_Entries taken from a collection_.

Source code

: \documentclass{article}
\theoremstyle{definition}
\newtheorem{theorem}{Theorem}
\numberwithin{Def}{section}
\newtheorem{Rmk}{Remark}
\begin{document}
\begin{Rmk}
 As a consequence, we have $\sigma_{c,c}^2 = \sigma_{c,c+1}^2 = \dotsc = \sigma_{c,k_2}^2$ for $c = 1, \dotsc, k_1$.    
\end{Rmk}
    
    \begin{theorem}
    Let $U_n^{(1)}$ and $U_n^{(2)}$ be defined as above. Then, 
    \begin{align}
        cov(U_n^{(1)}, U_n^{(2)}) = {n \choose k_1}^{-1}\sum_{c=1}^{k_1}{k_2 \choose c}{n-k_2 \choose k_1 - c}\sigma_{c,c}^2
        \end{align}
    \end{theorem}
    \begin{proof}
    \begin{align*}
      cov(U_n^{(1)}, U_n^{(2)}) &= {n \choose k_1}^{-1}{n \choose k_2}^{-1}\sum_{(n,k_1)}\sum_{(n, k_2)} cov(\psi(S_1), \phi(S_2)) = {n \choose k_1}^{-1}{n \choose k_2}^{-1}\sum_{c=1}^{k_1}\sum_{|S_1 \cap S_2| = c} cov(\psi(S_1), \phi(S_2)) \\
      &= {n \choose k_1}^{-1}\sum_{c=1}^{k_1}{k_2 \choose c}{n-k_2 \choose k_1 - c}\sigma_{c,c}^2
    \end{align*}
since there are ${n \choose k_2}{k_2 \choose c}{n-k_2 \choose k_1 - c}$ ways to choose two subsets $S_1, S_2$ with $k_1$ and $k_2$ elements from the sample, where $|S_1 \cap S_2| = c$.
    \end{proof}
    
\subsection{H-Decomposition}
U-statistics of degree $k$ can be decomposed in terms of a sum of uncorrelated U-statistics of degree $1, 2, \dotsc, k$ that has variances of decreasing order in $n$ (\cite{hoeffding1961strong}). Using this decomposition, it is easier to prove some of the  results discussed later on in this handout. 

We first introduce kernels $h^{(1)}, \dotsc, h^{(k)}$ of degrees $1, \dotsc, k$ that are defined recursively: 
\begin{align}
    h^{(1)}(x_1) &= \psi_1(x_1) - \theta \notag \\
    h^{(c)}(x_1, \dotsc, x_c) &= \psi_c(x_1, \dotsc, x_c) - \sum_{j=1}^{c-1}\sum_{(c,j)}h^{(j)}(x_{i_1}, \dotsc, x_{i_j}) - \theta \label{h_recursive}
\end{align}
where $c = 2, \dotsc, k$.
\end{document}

_Problem details_. Set down each record verbatim.

_Completed exercise_.
Source code

: \documentclass{article}
\theoremstyle{definition}
\newtheorem{theorem}{Theorem}
\numberwithin{Def}{section}
\newtheorem{Rmk}{Remark}
\begin{document}
\begin{Rmk}
 As a consequence, we have $\sigma_{c,c}^2 = \sigma_{c,c+1}^2 = \dotsc = \sigma_{c,k_2}^2$ for $c = 1, \dotsc, k_1$.    
\end{Rmk}
    
    \begin{theorem}
    Let $U_n^{(1)}$ and $U_n^{(2)}$ be defined as above. Then, 
    \begin{align}
        cov(U_n^{(1)}, U_n^{(2)}) = {n \choose k_1}^{-1}\sum_{c=1}^{k_1}{k_2 \choose c}{n-k_2 \choose k_1 - c}\sigma_{c,c}^2
        \end{align}
    \end{theorem}
    \begin{proof}
    \begin{align*}
      cov(U_n^{(1)}, U_n^{(2)}) &= {n \choose k_1}^{-1}{n \choose k_2}^{-1}\sum_{(n,k_1)}\sum_{(n, k_2)} cov(\psi(S_1), \phi(S_2)) = {n \choose k_1}^{-1}{n \choose k_2}^{-1}\sum_{c=1}^{k_1}\sum_{|S_1 \cap S_2| = c} cov(\psi(S_1), \phi(S_2)) \\
      &= {n \choose k_1}^{-1}\sum_{c=1}^{k_1}{k_2 \choose c}{n-k_2 \choose k_1 - c}\sigma_{c,c}^2
    \end{align*}
since there are ${n \choose k_2}{k_2 \choose c}{n-k_2 \choose k_1 - c}$ ways to choose two subsets $S_1, S_2$ with $k_1$ and $k_2$ elements from the sample, where $|S_1 \cap S_2| = c$.
    \end{proof}
    
\subsection{H-Decomposition}
U-statistics of degree $k$ can be decomposed in terms of a sum of uncorrelated U-statistics of degree $1, 2, \dotsc, k$ that has variances of decreasing order in $n$ (\cite{hoeffding1961strong}). Using this decomposition, it is easier to prove some of the  results discussed later on in this handout. 

We first introduce kernels $h^{(1)}, \dotsc, h^{(k)}$ of degrees $1, \dotsc, k$ that are defined recursively: 
\begin{align}
    h^{(1)}(x_1) &= \psi_1(x_1) - \theta \notag \\
    h^{(c)}(x_1, \dotsc, x_c) &= \psi_c(x_1, \dotsc, x_c) - \sum_{j=1}^{c-1}\sum_{(c,j)}h^{(j)}(x_{i_1}, \dotsc, x_{i_j}) - \theta \label{h_recursive}
\end{align}
where $c = 2, \dotsc, k$.
\end{document}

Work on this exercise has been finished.